The history of the Spanish Mission-style New Regent Street is being highlighted in an exhibition at Tūranga which runs from Monday 21 March until Sunday 8 May.
“90 years is a significant milestone in the history of what has been dubbed ‘New Zealand’s most beautiful street’ so this is the perfect chance to showcase the pastel coloured street today and encourage people to come into the central city,” Head of Libraries and Information Carolyn Robertson says.
“The exhibition has been curated by our librarians and tells the story of New Regent Street, an iconic and treasured precinct in the heart of Christchurch.
“It uncovers what was there before, how the street developed and how it has evolved over time, as well as a visual chronology showing how it has changed and lots of information about some of the shops from 90 years ago,” Ms Robertson says.
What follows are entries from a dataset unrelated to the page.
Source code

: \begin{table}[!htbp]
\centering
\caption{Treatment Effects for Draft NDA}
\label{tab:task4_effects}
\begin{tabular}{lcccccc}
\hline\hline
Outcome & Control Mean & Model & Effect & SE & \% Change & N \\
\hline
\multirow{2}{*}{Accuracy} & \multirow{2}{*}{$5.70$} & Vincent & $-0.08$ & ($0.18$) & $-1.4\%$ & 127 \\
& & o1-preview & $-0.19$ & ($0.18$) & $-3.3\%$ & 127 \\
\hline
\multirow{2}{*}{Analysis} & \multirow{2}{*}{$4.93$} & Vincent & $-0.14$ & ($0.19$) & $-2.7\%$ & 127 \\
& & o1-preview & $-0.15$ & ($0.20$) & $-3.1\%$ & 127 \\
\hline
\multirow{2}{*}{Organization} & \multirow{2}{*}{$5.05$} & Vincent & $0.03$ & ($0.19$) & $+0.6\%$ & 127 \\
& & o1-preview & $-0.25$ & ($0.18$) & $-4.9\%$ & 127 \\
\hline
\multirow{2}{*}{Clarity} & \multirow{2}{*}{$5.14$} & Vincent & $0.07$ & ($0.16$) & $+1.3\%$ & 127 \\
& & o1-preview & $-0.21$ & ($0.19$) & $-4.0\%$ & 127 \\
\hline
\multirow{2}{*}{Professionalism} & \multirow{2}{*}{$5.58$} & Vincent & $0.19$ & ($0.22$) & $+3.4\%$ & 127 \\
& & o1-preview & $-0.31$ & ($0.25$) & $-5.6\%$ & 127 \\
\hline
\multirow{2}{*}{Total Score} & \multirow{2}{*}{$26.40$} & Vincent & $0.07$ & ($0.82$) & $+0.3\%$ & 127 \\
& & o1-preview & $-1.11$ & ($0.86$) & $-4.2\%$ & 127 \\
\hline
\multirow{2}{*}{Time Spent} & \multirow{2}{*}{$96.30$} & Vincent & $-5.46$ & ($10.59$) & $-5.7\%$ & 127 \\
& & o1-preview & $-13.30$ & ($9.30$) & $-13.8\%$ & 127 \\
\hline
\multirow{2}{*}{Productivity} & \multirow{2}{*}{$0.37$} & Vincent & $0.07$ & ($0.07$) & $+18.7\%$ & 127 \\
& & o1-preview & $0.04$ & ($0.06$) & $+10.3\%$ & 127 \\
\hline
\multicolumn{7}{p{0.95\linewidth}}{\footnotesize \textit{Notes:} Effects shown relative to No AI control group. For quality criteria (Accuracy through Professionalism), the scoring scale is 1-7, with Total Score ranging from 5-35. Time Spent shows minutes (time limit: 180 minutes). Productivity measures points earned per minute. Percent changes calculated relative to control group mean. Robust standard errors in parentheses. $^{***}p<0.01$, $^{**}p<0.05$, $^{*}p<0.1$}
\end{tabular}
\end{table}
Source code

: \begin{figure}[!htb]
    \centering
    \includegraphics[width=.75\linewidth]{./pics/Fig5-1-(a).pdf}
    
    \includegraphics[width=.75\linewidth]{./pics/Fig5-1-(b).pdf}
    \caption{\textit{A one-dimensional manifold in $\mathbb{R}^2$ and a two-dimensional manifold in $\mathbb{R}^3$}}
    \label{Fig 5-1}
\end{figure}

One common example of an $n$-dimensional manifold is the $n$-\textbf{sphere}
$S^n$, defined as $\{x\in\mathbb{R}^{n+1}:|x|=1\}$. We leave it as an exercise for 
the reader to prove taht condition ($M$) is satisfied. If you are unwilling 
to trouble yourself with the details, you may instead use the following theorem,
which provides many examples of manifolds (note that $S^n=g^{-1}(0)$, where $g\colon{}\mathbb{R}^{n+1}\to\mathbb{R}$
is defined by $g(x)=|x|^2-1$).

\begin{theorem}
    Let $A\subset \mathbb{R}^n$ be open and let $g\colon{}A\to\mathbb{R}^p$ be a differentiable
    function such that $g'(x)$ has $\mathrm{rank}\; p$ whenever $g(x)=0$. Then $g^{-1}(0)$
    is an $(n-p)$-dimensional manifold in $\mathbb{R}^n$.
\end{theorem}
For example when it opened in 1932, New Regent Street was a vehicle thoroughfare and often had congestion. It wasn’t until much later than it became a car-free pedestrian friendly area.
Before then the site was a place where visiting circuses set up. The international acts often had exotic animals such as lions, tigers, camels and elephants.
“Some of the information included in the exhibition was uncovered during the archaeological excavations that happened after the earthquakes,” Ms Robertson says.
“But the team has also delved through our library historical archives and old newspaper clippings to pull this amazing showcase together. People need to come in and have a look.”
It will also be linked to the Shared Holiday Trail which involves children exploring Tūranga, Christchurch Art Gallery Te Puna o Waiwhetū, Canterbury Museum and the Botanical Gardens throughout the school holidays.